=== Stored dataset items ===
--------------------------------
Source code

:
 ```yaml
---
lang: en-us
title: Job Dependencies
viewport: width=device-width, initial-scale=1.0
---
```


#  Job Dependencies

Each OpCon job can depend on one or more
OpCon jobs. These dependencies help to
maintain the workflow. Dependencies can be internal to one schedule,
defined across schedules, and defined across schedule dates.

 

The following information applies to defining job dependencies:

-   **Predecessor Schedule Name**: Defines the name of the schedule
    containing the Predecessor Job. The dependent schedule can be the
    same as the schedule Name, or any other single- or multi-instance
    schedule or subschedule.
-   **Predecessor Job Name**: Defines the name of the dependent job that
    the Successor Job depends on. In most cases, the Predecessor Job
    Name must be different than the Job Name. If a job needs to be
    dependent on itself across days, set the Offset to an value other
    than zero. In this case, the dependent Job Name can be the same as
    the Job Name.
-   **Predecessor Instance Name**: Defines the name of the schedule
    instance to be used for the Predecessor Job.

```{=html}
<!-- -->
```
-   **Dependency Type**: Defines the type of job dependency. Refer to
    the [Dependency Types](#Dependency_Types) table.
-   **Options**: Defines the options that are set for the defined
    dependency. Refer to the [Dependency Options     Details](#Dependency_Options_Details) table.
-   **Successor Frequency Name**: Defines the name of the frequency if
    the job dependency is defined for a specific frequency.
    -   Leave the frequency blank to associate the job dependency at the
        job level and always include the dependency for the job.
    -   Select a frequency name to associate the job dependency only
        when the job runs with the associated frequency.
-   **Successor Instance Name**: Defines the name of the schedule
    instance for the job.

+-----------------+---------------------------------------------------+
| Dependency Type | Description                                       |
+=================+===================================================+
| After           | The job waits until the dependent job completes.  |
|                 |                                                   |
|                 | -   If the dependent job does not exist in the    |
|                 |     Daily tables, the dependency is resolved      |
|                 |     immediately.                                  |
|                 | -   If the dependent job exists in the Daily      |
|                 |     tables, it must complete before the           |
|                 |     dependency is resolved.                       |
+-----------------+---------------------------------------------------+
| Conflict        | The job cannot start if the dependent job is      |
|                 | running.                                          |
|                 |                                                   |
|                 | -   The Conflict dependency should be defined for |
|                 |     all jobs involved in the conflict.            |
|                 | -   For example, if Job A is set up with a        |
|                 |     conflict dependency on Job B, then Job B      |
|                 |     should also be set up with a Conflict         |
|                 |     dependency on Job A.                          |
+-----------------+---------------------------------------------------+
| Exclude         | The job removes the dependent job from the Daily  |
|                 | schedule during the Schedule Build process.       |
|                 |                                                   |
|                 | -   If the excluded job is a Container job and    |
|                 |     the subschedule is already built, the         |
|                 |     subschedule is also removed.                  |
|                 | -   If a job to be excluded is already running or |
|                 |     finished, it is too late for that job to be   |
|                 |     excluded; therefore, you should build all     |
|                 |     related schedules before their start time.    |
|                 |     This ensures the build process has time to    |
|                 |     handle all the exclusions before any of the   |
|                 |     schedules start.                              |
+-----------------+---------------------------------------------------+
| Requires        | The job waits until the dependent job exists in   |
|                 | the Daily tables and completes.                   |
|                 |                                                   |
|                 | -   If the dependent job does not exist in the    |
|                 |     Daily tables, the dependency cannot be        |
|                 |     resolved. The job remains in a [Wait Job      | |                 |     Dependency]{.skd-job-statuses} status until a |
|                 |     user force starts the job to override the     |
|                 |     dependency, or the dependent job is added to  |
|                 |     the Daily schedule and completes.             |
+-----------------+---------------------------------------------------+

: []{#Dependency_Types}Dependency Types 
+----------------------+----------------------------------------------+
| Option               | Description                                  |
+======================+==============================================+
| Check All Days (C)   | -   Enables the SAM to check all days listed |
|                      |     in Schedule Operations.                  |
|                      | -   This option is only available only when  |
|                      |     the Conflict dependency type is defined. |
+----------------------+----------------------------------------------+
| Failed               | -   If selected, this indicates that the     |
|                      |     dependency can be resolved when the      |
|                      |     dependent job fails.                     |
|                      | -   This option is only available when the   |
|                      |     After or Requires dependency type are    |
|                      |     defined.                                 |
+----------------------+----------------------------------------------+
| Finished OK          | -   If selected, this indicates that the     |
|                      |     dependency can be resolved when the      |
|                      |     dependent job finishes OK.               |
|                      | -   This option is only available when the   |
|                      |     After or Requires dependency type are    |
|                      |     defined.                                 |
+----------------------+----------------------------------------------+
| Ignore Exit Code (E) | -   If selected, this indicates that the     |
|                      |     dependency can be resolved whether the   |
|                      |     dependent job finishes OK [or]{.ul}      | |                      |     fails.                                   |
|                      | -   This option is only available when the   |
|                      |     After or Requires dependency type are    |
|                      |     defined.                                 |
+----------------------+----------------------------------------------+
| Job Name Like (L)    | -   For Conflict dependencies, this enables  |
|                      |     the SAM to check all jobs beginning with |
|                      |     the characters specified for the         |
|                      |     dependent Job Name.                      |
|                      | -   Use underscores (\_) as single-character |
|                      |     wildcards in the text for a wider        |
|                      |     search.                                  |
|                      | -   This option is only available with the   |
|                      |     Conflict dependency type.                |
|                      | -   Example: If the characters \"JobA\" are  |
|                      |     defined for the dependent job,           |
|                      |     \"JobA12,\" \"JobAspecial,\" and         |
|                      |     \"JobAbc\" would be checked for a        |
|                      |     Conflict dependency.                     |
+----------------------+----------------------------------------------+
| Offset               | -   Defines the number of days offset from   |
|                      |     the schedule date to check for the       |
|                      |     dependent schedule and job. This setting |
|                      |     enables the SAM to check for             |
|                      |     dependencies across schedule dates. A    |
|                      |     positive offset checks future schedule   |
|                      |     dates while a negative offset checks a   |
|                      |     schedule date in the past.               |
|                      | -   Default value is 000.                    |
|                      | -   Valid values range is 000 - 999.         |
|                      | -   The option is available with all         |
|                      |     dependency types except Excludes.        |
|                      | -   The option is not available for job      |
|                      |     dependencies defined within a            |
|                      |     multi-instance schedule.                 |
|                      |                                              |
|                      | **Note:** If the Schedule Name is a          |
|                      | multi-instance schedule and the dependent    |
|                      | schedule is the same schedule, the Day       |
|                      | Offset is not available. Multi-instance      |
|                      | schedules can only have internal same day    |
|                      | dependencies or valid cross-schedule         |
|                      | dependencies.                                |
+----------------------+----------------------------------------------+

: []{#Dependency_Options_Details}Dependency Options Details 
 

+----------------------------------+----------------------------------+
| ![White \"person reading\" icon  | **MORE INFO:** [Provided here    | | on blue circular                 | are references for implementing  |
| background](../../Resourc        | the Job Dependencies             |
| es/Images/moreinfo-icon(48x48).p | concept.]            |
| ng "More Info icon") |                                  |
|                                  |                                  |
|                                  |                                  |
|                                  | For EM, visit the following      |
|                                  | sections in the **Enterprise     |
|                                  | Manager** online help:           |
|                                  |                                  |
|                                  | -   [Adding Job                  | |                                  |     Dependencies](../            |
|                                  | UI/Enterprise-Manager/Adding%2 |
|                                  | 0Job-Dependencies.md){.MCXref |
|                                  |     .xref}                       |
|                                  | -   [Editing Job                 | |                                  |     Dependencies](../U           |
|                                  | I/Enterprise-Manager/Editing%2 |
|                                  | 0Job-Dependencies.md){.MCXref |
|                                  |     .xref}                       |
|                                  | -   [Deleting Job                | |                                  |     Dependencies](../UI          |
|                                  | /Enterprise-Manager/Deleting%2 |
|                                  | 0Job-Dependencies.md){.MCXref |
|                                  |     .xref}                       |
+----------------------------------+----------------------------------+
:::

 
--------------------------------
=== WHAT YOU SHOULD DO ===
Filter the records above for lines with "selected".

=== OUTPUT FOR THIS EXERCISE ===
| Failed               | -   If selected, this indicates that the     |
| Finished OK          | -   If selected, this indicates that the     |
| Ignore Exit Code (E) | -   If selected, this indicates that the     |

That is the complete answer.